**Goal of the exercise:** For every record below, write out an exact copy.

***** Dataset extract

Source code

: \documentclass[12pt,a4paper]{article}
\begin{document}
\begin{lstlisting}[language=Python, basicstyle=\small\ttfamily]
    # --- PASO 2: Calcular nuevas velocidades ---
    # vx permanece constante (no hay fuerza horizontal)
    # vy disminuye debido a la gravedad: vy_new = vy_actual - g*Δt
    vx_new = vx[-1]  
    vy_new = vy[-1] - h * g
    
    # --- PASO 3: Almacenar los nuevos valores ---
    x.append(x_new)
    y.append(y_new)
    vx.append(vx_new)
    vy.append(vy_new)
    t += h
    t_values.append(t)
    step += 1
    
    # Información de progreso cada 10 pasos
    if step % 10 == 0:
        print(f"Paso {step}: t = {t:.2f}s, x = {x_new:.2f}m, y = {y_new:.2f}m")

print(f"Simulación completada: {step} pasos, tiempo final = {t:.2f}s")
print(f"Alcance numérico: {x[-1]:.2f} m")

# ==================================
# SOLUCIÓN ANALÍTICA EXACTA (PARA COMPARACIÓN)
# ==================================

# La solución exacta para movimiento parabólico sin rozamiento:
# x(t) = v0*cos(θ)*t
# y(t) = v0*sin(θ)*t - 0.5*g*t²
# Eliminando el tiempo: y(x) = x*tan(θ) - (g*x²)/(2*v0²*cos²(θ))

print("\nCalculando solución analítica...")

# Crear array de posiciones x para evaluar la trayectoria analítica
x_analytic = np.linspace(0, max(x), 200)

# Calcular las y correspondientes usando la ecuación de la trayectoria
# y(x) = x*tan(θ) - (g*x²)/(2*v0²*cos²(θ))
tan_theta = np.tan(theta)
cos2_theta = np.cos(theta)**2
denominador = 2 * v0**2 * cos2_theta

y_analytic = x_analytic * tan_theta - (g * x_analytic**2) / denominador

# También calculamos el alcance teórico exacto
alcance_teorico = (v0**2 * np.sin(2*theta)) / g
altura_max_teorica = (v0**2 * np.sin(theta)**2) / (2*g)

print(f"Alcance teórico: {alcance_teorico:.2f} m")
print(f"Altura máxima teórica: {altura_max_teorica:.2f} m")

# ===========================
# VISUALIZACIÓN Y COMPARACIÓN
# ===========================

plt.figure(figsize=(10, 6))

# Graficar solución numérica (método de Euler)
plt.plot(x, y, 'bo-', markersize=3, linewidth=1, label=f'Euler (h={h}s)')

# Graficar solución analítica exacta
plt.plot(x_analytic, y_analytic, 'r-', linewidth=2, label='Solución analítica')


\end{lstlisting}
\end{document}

**********

**Result of the task:**
Source code

: \documentclass[12pt,a4paper]{article}
\begin{document}
\begin{lstlisting}[language=Python, basicstyle=\small\ttfamily]
    # --- PASO 2: Calcular nuevas velocidades ---
    # vx permanece constante (no hay fuerza horizontal)
    # vy disminuye debido a la gravedad: vy_new = vy_actual - g*Δt
    vx_new = vx[-1]  
    vy_new = vy[-1] - h * g
    
    # --- PASO 3: Almacenar los nuevos valores ---
    x.append(x_new)
    y.append(y_new)
    vx.append(vx_new)
    vy.append(vy_new)
    t += h
    t_values.append(t)
    step += 1
    
    # Información de progreso cada 10 pasos
    if step % 10 == 0:
        print(f"Paso {step}: t = {t:.2f}s, x = {x_new:.2f}m, y = {y_new:.2f}m")

print(f"Simulación completada: {step} pasos, tiempo final = {t:.2f}s")
print(f"Alcance numérico: {x[-1]:.2f} m")

# ==================================
# SOLUCIÓN ANALÍTICA EXACTA (PARA COMPARACIÓN)
# ==================================

# La solución exacta para movimiento parabólico sin rozamiento:
# x(t) = v0*cos(θ)*t
# y(t) = v0*sin(θ)*t - 0.5*g*t²
# Eliminando el tiempo: y(x) = x*tan(θ) - (g*x²)/(2*v0²*cos²(θ))

print("\nCalculando solución analítica...")

# Crear array de posiciones x para evaluar la trayectoria analítica
x_analytic = np.linspace(0, max(x), 200)

# Calcular las y correspondientes usando la ecuación de la trayectoria
# y(x) = x*tan(θ) - (g*x²)/(2*v0²*cos²(θ))
tan_theta = np.tan(theta)
cos2_theta = np.cos(theta)**2
denominador = 2 * v0**2 * cos2_theta

y_analytic = x_analytic * tan_theta - (g * x_analytic**2) / denominador

# También calculamos el alcance teórico exacto
alcance_teorico = (v0**2 * np.sin(2*theta)) / g
altura_max_teorica = (v0**2 * np.sin(theta)**2) / (2*g)

print(f"Alcance teórico: {alcance_teorico:.2f} m")
print(f"Altura máxima teórica: {altura_max_teorica:.2f} m")

# ===========================
# VISUALIZACIÓN Y COMPARACIÓN
# ===========================

plt.figure(figsize=(10, 6))

# Graficar solución numérica (método de Euler)
plt.plot(x, y, 'bo-', markersize=3, linewidth=1, label=f'Euler (h={h}s)')

# Graficar solución analítica exacta
plt.plot(x_analytic, y_analytic, 'r-', linewidth=2, label='Solución analítica')


\end{lstlisting}
\end{document}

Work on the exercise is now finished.